Forty years and 14,600 nights
Landslide Records turns 40, owner Michael Rothschild, guitarist Tinsley Ellis, and others looks back — and ahead
“A real record man” is how the rocking blues guitarist Tinsley Ellis affectionately describes Landslide label founder and head honcho, Michael Rothschild.
Even if Rothschild had not been the first to nationally distribute music from and garner worldwide exposure to such now high profile acts like Widespread Panic, The Derek Trucks Band, Sean Costello, Webb Wilder, and Tinsley Ellis, he would still be a major figure — an icon even — in Atlanta’s music history.
Rothschild’s scrappy indie imprint has played a crucial role in not just recording, but publicizing and generally spreading the gospel of much of Atlanta and the South’s homegrown, roots-oriented music scenes.
Now celebrating Landslide Records’ 40th year of business with a sprawling, wildly eclectic, two-disc album of highlights from the past four decades, the entrepreneur takes a well-deserved victory lap to recap what he has spent more than half his life on — keeping Landslide afloat and (for the most part) profitable. Anyone who knows the hazardous economics of locally based, small, independent businesses — especially in the music industry — understands how difficult and rare an accomplishment this is.
Just as impressive, however, is that the 78-year-old impresario isn’t slowing down, not anytime soon, at least. Rothschild already has plans for new releases in 2022. But for now, it’s time — actually well past time — for him to take a breath and reflect on the sheer quantity and quality of the music he has recorded and promoted since his first release in 1981.

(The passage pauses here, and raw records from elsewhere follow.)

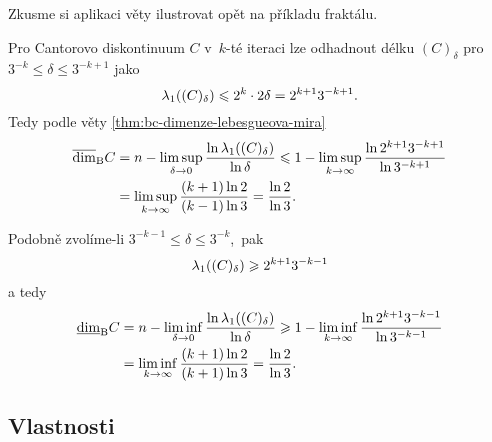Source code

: Zkusme si aplikaci věty ilustrovat opět na příkladu fraktálu.
\begin{example}
    Pro Cantorovo diskontinuum $C$ v~$k$-té iteraci lze odhadnout délku $(C)_\delta$ pro $3^{-k}\leqslant\delta\leqslant 3^{-k+1}$ jako
    \[\lambda_1((C)_\delta)\leqslant2^k\cdot 2\delta=2^{k+1}3^{-k+1}.\]
    Tedy podle věty \ref{thm:bc-dimenze-lebesgueova-mira}
    \begin{align*}
        \overline{\dim}_\textup{B}{C}&=n-\limsup_{\delta\to 0}\dfrac{\ln{\ensuremath{\lambda_1}((C)_\delta)}}{\ln{\delta}}\leqslant1-\limsup_{k\to\infty}\dfrac{\ln{2^{k+1}3^{-k+1}}}{\ln{3^{-k+1}}}\\
        &=\limsup_{k\to\infty}\dfrac{(k+1)\ln{2}}{(k-1)\ln{3}}=\dfrac{\ln{2}}{\ln{3}}.
    \end{align*}

    Podobně zvolíme-li $3^{-k-1}\leqslant\delta\leqslant 3^{-k}$,~pak
    \[\lambda_1((C)_\delta)\geqslant 2^{k+1}3^{-k-1}\]
    a tedy
    \begin{align*}
        \underline{\dim}_\textup{B}{C}&=n-\liminf_{\delta\to 0}\dfrac{\ln{\ensuremath{\lambda_1}((C)_\delta)}}{\ln{\delta}}\geqslant 1-\liminf_{k\to\infty}\dfrac{\ln{2^{k+1}3^{-k-1}}}{\ln{3^{-k-1}}}\\
        &=\liminf_{k\to\infty}\dfrac{(k+1)\ln{2}}{(k+1)\ln{3}}=\dfrac{\ln{2}}{\ln{3}}.
    \end{align*}
\end{example}

\subsection{Vlastnosti}\label{subsec:vlastnosti-bc-dimenze}

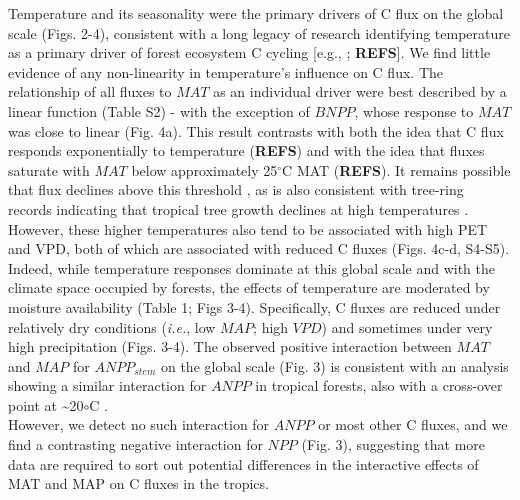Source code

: \documentclass[
]{article}
\begin{document}
{Temperature and its seasonality were the primary drivers of C flux on
the global scale (Figs. 2-4), consistent with a long legacy of research
identifying temperature as a primary driver of forest ecosystem C
cycling {[}e.g., \citet{lieth_primary_1973}; \textbf{REFS}{]}. We find
little evidence of any non-linearity in temperature's influence on C
flux. The relationship of all fluxes to \(MAT\) as an individual driver
were best described by a linear function (Table S2) - with the exception
of \(BNPP\), whose response to \(MAT\) was close to linear (Fig. 4a).
This result contrasts with both the idea that C flux responds
exponentially to temperature (\textbf{REFS}) and with the idea that
fluxes saturate with \(MAT\) below approximately 25\(^\circ\)C MAT
(\textbf{REFS}). It remains possible that flux declines above this
threshold
\citep{larjavaara_temperature_2012, sullivan_sensitivity_2020}, as is
also consistent with tree-ring records indicating that tropical tree
growth declines at high temperatures
\citep[e.g.,][]{vlam_temperature_2014}. However, these higher
temperatures also tend to be associated with high PET and VPD, both of
which are associated with reduced C fluxes (Figs. 4c-d, S4-S5). Indeed,
while temperature responses dominate at this global scale and with the
climate space occupied by forests, the effects of temperature are
moderated by moisture availability (Table 1; Figs 3-4). Specifically, C
fluxes are reduced under relatively dry conditions (\emph{i.e.}, low
\(MAP\); high \(VPD\)) and sometimes under very high precipitation
(Figs. 3-4). The observed positive interaction between \(MAT\) and
\(MAP\) for \(ANPP_{stem}\) on the global scale (Fig. 3) is consistent
with an analysis showing a similar interaction for \(ANPP\) in tropical
forests, also with a cross-over point at \textasciitilde20\(\circ\)C
\citep{taylor_temperature_2017}.\\
However, we detect no such interaction for \(ANPP\) or most other C
fluxes, and we find a contrasting negative interaction for \(NPP\) (Fig.
3), suggesting that more data are required to sort out potential
differences in the interactive effects of MAT and MAP on C fluxes in the
tropics.

}
\end{document}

Rothschild got his first taste of the music industry immediately after leaving the army in 1969. He worked for Transcontinental, a conglomerate that distributed about 25 percent of the music throughout the country. Afterward, he was employed in the distribution end of the movie business. It was that job that led him to Atlanta in 1973.

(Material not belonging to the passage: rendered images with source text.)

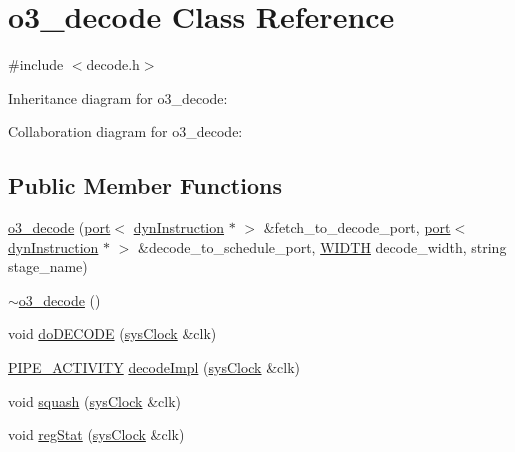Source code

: \hypertarget{classo3__decode}{
\section{o3\_\-decode Class Reference}
\label{classo3__decode}
}


{\ttfamily \#include $<$decode.h$>$}



Inheritance diagram for o3\_\-decode:


Collaboration diagram for o3\_\-decode:
\subsection*{Public Member Functions}
\begin{DoxyCompactItemize}
\item 
\hyperlink{classo3__decode_a1a08ce6eaa15d73ca989efcb4aff2eb5}{o3\_\-decode} (\hyperlink{classport}{port}$<$ \hyperlink{classdynInstruction}{dynInstruction} $\ast$ $>$ \&fetch\_\-to\_\-decode\_\-port, \hyperlink{classport}{port}$<$ \hyperlink{classdynInstruction}{dynInstruction} $\ast$ $>$ \&decode\_\-to\_\-schedule\_\-port, \hyperlink{global_2global_8h_a6fa2e24b8a418fa215e183264cbea3aa}{WIDTH} decode\_\-width, string stage\_\-name)
\item 
\hyperlink{classo3__decode_ac330314db5e6712640a594f0b9a424bf}{$\sim$o3\_\-decode} ()
\item 
void \hyperlink{classo3__decode_a15bf9466b893eb943e0bf245fb6513fa}{doDECODE} (\hyperlink{classsysClock}{sysClock} \&clk)
\item 
\hyperlink{unit_2stage_8h_ab00e4188e8b8974fecb1dfd12764cbb1}{PIPE\_\-ACTIVITY} \hyperlink{classo3__decode_a4421fc831622c76327f75aa763538a0d}{decodeImpl} (\hyperlink{classsysClock}{sysClock} \&clk)
\item 
void \hyperlink{classo3__decode_ab7338585819cf9e105ee595e6cb22e4b}{squash} (\hyperlink{classsysClock}{sysClock} \&clk)
\item 
void \hyperlink{classo3__decode_a925f874ac7b0ae24ff5946d468615017}{regStat} (\hyperlink{classsysClock}{sysClock} \&clk)
\end{DoxyCompactItemize}


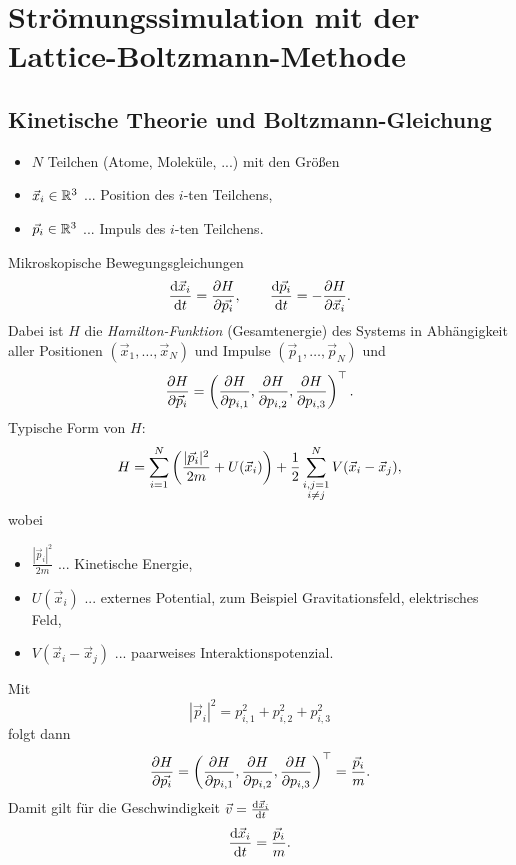 \chapter{Strömungssimulation mit der Lattice-Boltzmann-Methode}
\section{Kinetische Theorie und Boltzmann-Gleichung}
\begin{itemize}
\item $N$ Teilchen (Atome, Moleküle, ...) mit den Größen
\item  $\vec{x}_i \in \mathbb{R}^3$ ... Position des $i$-ten Teilchens,
\item $\vec{p}_i \in \mathbb{R}^3$ ... Impuls des $i$-ten Teilchens.
\end{itemize}

Mikroskopische Bewegungsgleichungen
\begin{equation}
 \frac{\mathrm{d} \vec{x}_i}{\mathrm{d} t} = \frac{\partial H}{\partial \vec{p_i}}, \qquad \frac{\mathrm{d} \vec{p}_i}{\mathrm{d} t} = -
  \frac{\partial H}{\partial \vec{x}_i}.
\end{equation}
Dabei ist $H$ die \emph{Hamilton-Funktion} (Gesamtenergie) des Systems in
Abhängigkeit aller Positionen $(\vec{x}_1, \ldots, \vec{x}_N)$ und Impulse $(\vec{p}_1, \ldots,
\vec{p}_N)$ und
\[ \frac{\partial H}{\partial \vec{p}_i} = \left( 
    \frac{\partial H}{\partial p_{i,1}}, \frac{\partial H}{\partial p_{i,2}}, \frac{\partial H}{\partial p_{i,3}}
   \right)^\top. \]
Typische Form von $H$:
\begin{equation}
  H = \sum_{i=1}^N \left( \frac{|\vec{p}_i|^2}{2m} + U(\vec{x}_i) \right)
  + \frac{1}{2} \sum_{\substack{i,j=1\\i \ne j}}^N V(\vec{x}_i - \vec{x}_j),
\end{equation}
wobei
\begin{itemize}
\item $\frac{|\vec{p}_i|^2}{2m}$ ... Kinetische Energie,
\item $U(\vec{x}_i)$ ... externes Potential, zum Beispiel Gravitationsfeld,
  elektrisches Feld,
\item $V(\vec{x}_i - \vec{x}_j)$ ... paarweises Interaktionspotenzial.
\end{itemize}

Mit 
\[ |\vec{p}_i|^2 = p_{i,1}^2 + p_{i,2}^2 + p_{i,3}^2 \]
folgt dann
\begin{equation}
  \frac{\partial H}{\partial \vec{p_i}} = \left( 
    \frac{\partial H}{\partial p_{i,1}}, \frac{\partial H}{\partial p_{i,2}}, \frac{\partial H}{\partial p_{i,3}}
  \right)^\top  = \frac{\vec{p}_i}{m}.
\end{equation}
Damit gilt für die Geschwindigkeit $\vec{v} = \frac{\mathrm{d} \vec{x}_i}{\mathrm{d} t}$
\begin{equation}
  \frac{\mathrm{d} \vec{x}_i}{\mathrm{d} t} = \frac{\vec{p}_i}{m}.
\end{equation}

The Landslide story starts, as many in the early 80s roots scene do, with Bruce Hampton. Not yet a Colonel, let alone a retired one as he often appended to his name, Hampton and Rothschild met in the mid-70s. Rothschild explains, “We had a close mutual friend. I met Hampton at a party at his house. We started going to baseball games together and talking about music. I wasn’t around for the Hampton Grease Band. This was after that. I ended up seeing some of Bruce’s performances … and it just built as a friendship. I enjoyed their shows and it got to the point where Bruce said, ‘You should start a label. We’ll all be riding around in limousines.’”
It sounds so simple and innocent now. Perhaps it was just the tenor of the era. But Rothschild took Hampton up on the suggestion with the debut of Landslide Records. The imprint’s name emerged, oddly enough, from conservative politics. “At the time, Reagan was elected in a landslide, and Bruce said, ‘Music is going to go totally crazy now. It’s going to be real atonal and rebellious.’ So I said maybe we should call it Landslide Records, and he thought that was a good idea. It wasn’t because of any political feelings,” he laughs.
Financially, Rothschild says, “For the startup, I used my money. We did have some investors early on that helped fund certain projects, but it was mostly what I invested.” Outside Looking In by The Late Bronze Age, Hampton’s band at that time, was, not surprisingly, the label’s first release. Unfortunately, things got off to a rough start as the album stiffed commercially despite generally positive reviews, including a major one from respected music journalist Robert Palmer in the Sunday edition of The New York Times. Perhaps that was inevitable with songs that featured an odd jazz-rock, somewhat Zappa-like approach with Hampton’s typically cryptic, stream-of-consciousness lyrics and inscrutable titles like “Rehearsals for Fainting,” “Seven Men in a Bazooka,” and the impenetrable “Fat Brooms Push the Number Bush.”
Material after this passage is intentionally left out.